On February 21, 2023, the National Labor Relations Board (“NLRB”) issued a decision in McLaren Macomb (“McLaren”), returning to a longstanding precedent holding that employers may not offer employees severance agreements with certain confidentiality and non-disparagement clauses that require employees to broadly waive their Section 7 rights under the National Labor Relations Act (“the Act”). The decision involved severance agreements offered to furloughed employees that prohibited them from making statements that could disparage the employer, and from disclosing the terms of the agreement itself.
The NLRB’s 2020 decisions in Baylor University Medical Center and IGT d/b/a International Game Technology held that in a separation agreement, an employer could lawfully include confidentiality and non-disparagement clauses, and clauses prohibiting employees from participating in claims brought by any third party against the employer, in exchange for severance payments.
The McLaren decision reverses these previous decisions.
In contrast to the NLRB’s 2020 decisions, the McLaren decision explains that simply offering employees a severance agreement that requires them to broadly give up their rights under Section 7 of the Act violates Section 8(a)(1) of the Act: “a severance agreement is unlawful if its terms have a reasonable tendency to interfere with, restrain, or coerce employees in the exercise of their Section 7 rights.” The NLRB observed that an employer’s offer is itself an attempt to deter employees from exercising their statutory rights, at a time when employees may feel they must give up their rights in order to get the benefits provided in the agreement.

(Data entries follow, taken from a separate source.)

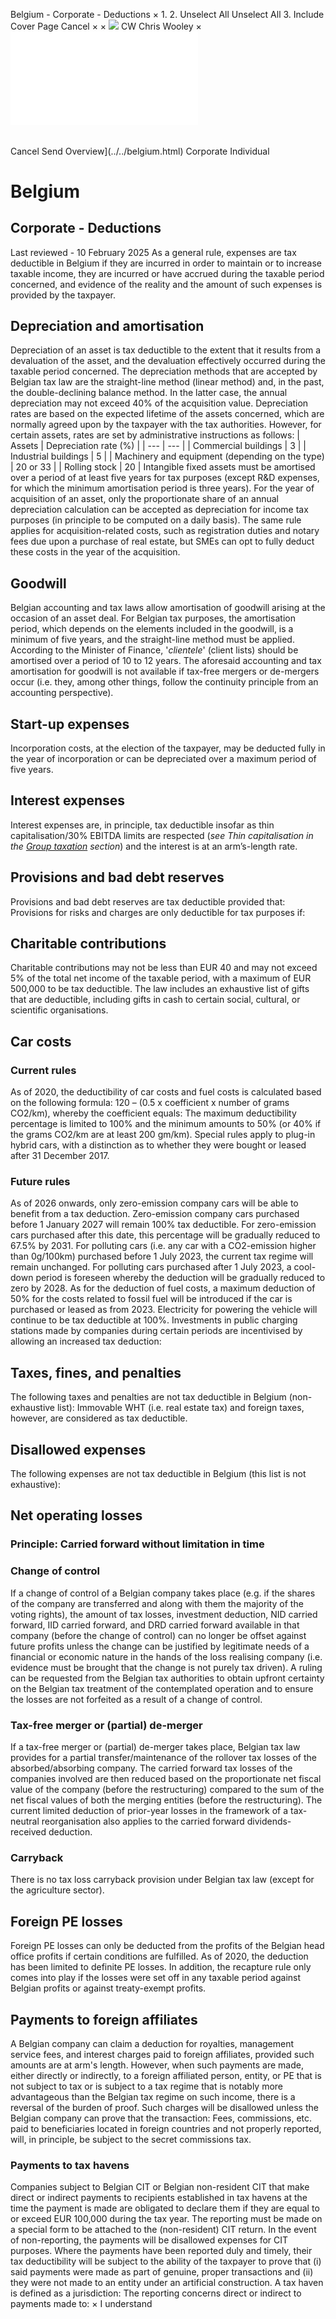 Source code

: Belgium - Corporate - Deductions
×
1.
2.
Unselect All
Unselect All
3.
Include Cover Page
Cancel
×
×
![](../../-/media/world-wide-tax-summaries/attachments/global---chris-wooley.ashx%3Frev=ac5e5f3223b34096b1afc2a6009c7320&revision=ac5e5f32-23b3-4096-b1af-c2a6009c7320&hash=859B7ADC84DC2CBEC9760E9E6EE7DE6D0A8BFCDF)
CW
Chris Wooley
×
![](deductions.html)
######
Cancel
Send
Overview](../../belgium.html)
Corporate
Individual
# Belgium
## Corporate - Deductions
Last reviewed - 10 February 2025
As a general rule, expenses are tax deductible in Belgium if they are incurred in order to maintain or to increase taxable income, they are incurred or have accrued during the taxable period concerned, and evidence of the reality and the amount of such expenses is provided by the taxpayer.
## Depreciation and amortisation
Depreciation of an asset is tax deductible to the extent that it results from a devaluation of the asset, and the devaluation effectively occurred during the taxable period concerned. The depreciation methods that are accepted by Belgian tax law are the straight-line method (linear method) and, in the past, the double-declining balance method. In the latter case, the annual depreciation may not exceed 40% of the acquisition value.
Depreciation rates are based on the expected lifetime of the assets concerned, which are normally agreed upon by the taxpayer with the tax authorities. However, for certain assets, rates are set by administrative instructions as follows:
| Assets | Depreciation rate (%) |
| --- | --- |
| Commercial buildings | 3 |
| Industrial buildings | 5 |
| Machinery and equipment (depending on the type) | 20 or 33 |
| Rolling stock | 20 |
Intangible fixed assets must be amortised over a period of at least five years for tax purposes (except R&D expenses, for which the minimum amortisation period is three years).
For the year of acquisition of an asset, only the proportionate share of an annual depreciation calculation can be accepted as depreciation for income tax purposes (in principle to be computed on a daily basis). The same rule applies for acquisition-related costs, such as registration duties and notary fees due upon a purchase of real estate, but SMEs can opt to fully deduct these costs in the year of the acquisition.
## Goodwill
Belgian accounting and tax laws allow amortisation of goodwill arising at the occasion of an asset deal. For Belgian tax purposes, the amortisation period, which depends on the elements included in the goodwill, is a minimum of five years, and the straight-line method must be applied. According to the Minister of Finance, '*clientele*' (client lists) should be amortised over a period of 10 to 12 years. The aforesaid accounting and tax amortisation for goodwill is not available if tax-free mergers or de-mergers occur (i.e. they, among other things, follow the continuity principle from an accounting perspective).
## Start-up expenses
Incorporation costs, at the election of the taxpayer, may be deducted fully in the year of incorporation or can be depreciated over a maximum period of five years.
## Interest expenses
Interest expenses are, in principle, tax deductible insofar as thin capitalisation/30% EBITDA limits are respected (*see Thin capitalisation in the [Group taxation](group-taxation.html) section*) and the interest is at an arm’s-length rate.
## Provisions and bad debt reserves
Provisions and bad debt reserves are tax deductible provided that:
Provisions for risks and charges are only deductible for tax purposes if:
## Charitable contributions
Charitable contributions may not be less than EUR 40 and may not exceed 5% of the total net income of the taxable period, with a maximum of EUR 500,000 to be tax deductible. The law includes an exhaustive list of gifts that are deductible, including gifts in cash to certain social, cultural, or scientific organisations.
## Car costs
### Current rules
As of 2020, the deductibility of car costs and fuel costs is calculated based on the following formula: 120 – (0.5 x coefficient x number of grams CO2/km), whereby the coefficient equals:
The maximum deductibility percentage is limited to 100% and the minimum amounts to 50% (or 40% if the grams CO2/km are at least 200 gm/km).
Special rules apply to plug-in hybrid cars, with a distinction as to whether they were bought or leased after 31 December 2017.
### Future rules
As of 2026 onwards, only zero-emission company cars will be able to benefit from a tax deduction. Zero-emission company cars purchased before 1 January 2027 will remain 100% tax deductible. For zero-emission cars purchased after this date, this percentage will be gradually reduced to 67.5% by 2031. For polluting cars (i.e. any car with a CO2-emission higher than 0g/100km) purchased before 1 July 2023, the current tax regime will remain unchanged. For polluting cars purchased after 1 July 2023, a cool-down period is foreseen whereby the deduction will be gradually reduced to zero by 2028.
As for the deduction of fuel costs, a maximum deduction of 50% for the costs related to fossil fuel will be introduced if the car is purchased or leased as from 2023. Electricity for powering the vehicle will continue to be tax deductible at 100%.
Investments in public charging stations made by companies during certain periods are incentivised by allowing an increased tax deduction:
## Taxes, fines, and penalties
The following taxes and penalties are not tax deductible in Belgium (non-exhaustive list):
Immovable WHT (i.e. real estate tax) and foreign taxes, however, are considered as tax deductible.
## Disallowed expenses
The following expenses are not tax deductible in Belgium (this list is not exhaustive):
## Net operating losses
### Principle: Carried forward without limitation in time
### Change of control
If a change of control of a Belgian company takes place (e.g. if the shares of the company are transferred and along with them the majority of the voting rights), the amount of tax losses, investment deduction, NID carried forward, IID carried forward, and DRD carried forward available in that company (before the change of control) can no longer be offset against future profits unless the change can be justified by legitimate needs of a financial or economic nature in the hands of the loss realising company (i.e. evidence must be brought that the change is not purely tax driven).
A ruling can be requested from the Belgian tax authorities to obtain upfront certainty on the Belgian tax treatment of the contemplated operation and to ensure the losses are not forfeited as a result of a change of control.
### Tax-free merger or (partial) de-merger
If a tax-free merger or (partial) de-merger takes place, Belgian tax law provides for a partial transfer/maintenance of the rollover tax losses of the absorbed/absorbing company. The carried forward tax losses of the companies involved are then reduced based on the proportionate net fiscal value of the company (before the restructuring) compared to the sum of the net fiscal values of both the merging entities (before the restructuring). The current limited deduction of prior-year losses in the framework of a tax-neutral reorganisation also applies to the carried forward dividends-received deduction.
### Carryback
There is no tax loss carryback provision under Belgian tax law (except for the agriculture sector).
## Foreign PE losses
Foreign PE losses can only be deducted from the profits of the Belgian head office profits if certain conditions are fulfilled. As of 2020, the deduction has been limited to definite PE losses. In addition, the recapture rule only comes into play if the losses were set off in any taxable period against Belgian profits or against treaty-exempt profits.
## Payments to foreign affiliates
A Belgian company can claim a deduction for royalties, management service fees, and interest charges paid to foreign affiliates, provided such amounts are at arm's length. However, when such payments are made, either directly or indirectly, to a foreign affiliated person, entity, or PE that is not subject to tax or is subject to a tax regime that is notably more advantageous than the Belgian tax regime on such income, there is a reversal of the burden of proof. Such charges will be disallowed unless the Belgian company can prove that the transaction:
Fees, commissions, etc. paid to beneficiaries located in foreign countries and not properly reported, will, in principle, be subject to the secret commissions tax.
### Payments to tax havens
Companies subject to Belgian CIT or Belgian non-resident CIT that make direct or indirect payments to recipients established in tax havens at the time the payment is made are obligated to declare them if they are equal to or exceed EUR 100,000 during the tax year. The reporting must be made on a special form to be attached to the (non-resident) CIT return.
In the event of non-reporting, the payments will be disallowed expenses for CIT purposes. Where the payments have been reported duly and timely, their tax deductibility will be subject to the ability of the taxpayer to prove that (i) said payments were made as part of genuine, proper transactions and (ii) they were not made to an entity under an artificial construction.
A tax haven is defined as a jurisdiction:
The reporting concerns direct or indirect to payments made to:
×
I understand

What Does This Mean for Employers?
The majority of the NLRB held that merely “proffering” a severance agreement containing confidentiality and non-disparagement provisions violated the Act because conditioning the receipt of benefits on the “forfeiture of statutory rights plainly has a reasonable tendency to interfere with, restrain, or coerce the exercise of those rights.” This means that it will likely not be a defense for employers to argue that, despite the inclusion of confidentiality and/or non-disparagement provisions, they have done nothing to enforce them.